» **Activity**: Using the data that follows, return exactly the lines from the one that contains "There is a link to a" through the one that contains "Semaphores are used for synchronization.", ends included.

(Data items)
((

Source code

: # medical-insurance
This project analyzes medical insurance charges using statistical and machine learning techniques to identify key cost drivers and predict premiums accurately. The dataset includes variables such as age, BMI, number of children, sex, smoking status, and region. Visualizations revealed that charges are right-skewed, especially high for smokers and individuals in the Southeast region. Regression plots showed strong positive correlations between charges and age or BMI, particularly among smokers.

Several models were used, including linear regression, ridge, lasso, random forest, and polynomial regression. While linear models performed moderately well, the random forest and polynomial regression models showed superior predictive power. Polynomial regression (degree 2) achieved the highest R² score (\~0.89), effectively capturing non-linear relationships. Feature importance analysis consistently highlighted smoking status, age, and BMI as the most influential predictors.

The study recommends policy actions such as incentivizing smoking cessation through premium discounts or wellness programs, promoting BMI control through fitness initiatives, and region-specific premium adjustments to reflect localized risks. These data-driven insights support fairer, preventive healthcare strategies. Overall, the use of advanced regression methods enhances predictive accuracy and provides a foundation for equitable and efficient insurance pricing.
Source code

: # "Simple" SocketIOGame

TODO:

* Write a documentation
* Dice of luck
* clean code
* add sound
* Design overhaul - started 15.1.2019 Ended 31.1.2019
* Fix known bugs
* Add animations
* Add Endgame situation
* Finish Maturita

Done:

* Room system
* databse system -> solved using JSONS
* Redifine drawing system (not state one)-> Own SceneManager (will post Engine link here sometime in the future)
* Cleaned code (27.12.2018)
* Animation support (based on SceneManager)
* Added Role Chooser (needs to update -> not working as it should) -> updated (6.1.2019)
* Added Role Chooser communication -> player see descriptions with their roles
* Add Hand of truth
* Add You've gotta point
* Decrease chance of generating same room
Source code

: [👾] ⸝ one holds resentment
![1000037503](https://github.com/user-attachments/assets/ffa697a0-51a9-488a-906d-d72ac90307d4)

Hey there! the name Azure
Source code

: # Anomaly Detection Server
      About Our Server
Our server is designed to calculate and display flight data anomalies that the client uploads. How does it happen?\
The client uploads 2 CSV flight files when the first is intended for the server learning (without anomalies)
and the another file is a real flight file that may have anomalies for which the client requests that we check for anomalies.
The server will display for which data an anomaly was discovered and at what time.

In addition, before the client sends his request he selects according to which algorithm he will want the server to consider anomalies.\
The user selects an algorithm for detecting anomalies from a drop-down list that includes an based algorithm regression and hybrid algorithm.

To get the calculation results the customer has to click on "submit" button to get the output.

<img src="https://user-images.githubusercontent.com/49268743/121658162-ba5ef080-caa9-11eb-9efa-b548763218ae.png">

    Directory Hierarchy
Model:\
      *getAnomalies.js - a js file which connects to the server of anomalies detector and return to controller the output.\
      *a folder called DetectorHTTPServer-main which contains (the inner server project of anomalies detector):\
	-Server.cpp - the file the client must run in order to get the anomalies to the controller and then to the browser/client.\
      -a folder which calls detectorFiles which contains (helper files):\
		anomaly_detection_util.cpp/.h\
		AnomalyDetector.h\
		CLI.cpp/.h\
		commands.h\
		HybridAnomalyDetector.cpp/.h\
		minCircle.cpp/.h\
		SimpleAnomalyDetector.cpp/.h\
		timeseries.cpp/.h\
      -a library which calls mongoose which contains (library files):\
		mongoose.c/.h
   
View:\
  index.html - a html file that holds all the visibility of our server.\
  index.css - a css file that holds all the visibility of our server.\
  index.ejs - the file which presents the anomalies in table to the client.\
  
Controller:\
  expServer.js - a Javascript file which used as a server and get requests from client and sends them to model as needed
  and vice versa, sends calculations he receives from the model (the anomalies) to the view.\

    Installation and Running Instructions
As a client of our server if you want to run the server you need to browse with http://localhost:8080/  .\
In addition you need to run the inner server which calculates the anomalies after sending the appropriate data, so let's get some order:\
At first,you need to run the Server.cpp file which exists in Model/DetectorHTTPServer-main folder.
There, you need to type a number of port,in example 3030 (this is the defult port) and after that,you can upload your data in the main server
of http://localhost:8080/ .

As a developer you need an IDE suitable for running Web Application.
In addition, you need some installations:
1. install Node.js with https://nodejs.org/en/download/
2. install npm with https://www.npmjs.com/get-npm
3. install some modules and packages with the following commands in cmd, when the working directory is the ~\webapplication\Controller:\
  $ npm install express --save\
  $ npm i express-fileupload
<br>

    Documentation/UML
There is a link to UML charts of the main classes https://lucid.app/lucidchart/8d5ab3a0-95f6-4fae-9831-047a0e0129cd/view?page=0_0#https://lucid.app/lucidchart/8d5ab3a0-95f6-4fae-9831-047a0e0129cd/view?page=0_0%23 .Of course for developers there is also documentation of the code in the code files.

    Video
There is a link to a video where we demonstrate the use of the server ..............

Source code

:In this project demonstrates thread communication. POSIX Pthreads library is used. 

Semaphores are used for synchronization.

))
((

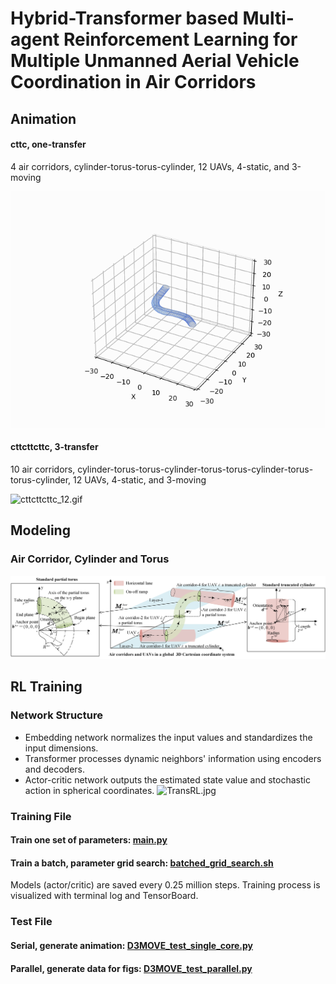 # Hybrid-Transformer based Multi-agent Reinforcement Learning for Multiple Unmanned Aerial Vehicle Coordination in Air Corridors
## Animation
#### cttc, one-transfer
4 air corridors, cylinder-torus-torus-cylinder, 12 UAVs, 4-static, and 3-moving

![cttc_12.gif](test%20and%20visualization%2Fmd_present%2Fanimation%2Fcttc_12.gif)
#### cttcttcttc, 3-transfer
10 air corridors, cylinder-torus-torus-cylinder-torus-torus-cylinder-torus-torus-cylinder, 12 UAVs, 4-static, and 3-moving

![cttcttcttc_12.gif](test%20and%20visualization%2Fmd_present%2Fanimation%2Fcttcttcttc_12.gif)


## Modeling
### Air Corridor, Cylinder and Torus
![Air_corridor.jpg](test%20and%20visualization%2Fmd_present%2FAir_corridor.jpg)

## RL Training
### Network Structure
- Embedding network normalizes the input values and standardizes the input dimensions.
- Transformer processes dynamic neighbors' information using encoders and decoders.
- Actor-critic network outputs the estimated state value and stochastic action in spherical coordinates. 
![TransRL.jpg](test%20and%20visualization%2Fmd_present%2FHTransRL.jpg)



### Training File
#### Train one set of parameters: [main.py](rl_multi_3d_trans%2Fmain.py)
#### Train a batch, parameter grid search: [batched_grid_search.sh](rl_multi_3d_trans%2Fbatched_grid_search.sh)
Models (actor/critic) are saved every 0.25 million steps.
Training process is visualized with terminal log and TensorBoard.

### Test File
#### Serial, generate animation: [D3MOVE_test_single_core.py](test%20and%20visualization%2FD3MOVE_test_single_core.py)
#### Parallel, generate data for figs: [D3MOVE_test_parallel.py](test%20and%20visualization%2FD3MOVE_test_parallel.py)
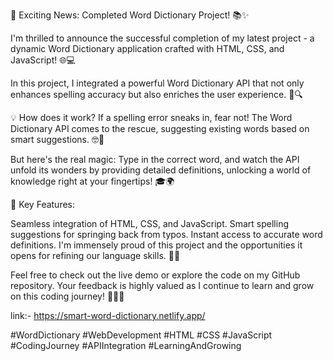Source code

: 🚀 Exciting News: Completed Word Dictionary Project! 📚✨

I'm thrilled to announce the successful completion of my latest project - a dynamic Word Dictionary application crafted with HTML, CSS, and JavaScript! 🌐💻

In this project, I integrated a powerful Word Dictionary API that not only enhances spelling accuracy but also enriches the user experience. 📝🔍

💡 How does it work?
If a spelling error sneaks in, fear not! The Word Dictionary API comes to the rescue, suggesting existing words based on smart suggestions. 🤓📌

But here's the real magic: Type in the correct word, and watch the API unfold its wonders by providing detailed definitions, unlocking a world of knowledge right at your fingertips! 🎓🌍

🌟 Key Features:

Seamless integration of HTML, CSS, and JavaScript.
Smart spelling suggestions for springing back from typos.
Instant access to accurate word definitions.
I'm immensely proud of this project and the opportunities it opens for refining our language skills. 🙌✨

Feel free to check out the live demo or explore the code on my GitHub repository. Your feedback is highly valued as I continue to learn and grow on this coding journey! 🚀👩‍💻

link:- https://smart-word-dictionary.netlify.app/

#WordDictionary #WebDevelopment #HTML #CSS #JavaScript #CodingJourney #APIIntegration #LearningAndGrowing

))

» **Written solution**:
There is a link to a video where we demonstrate the use of the server ..............

Source code

:In this project demonstrates thread communication. POSIX Pthreads library is used. 

Semaphores are used for synchronization.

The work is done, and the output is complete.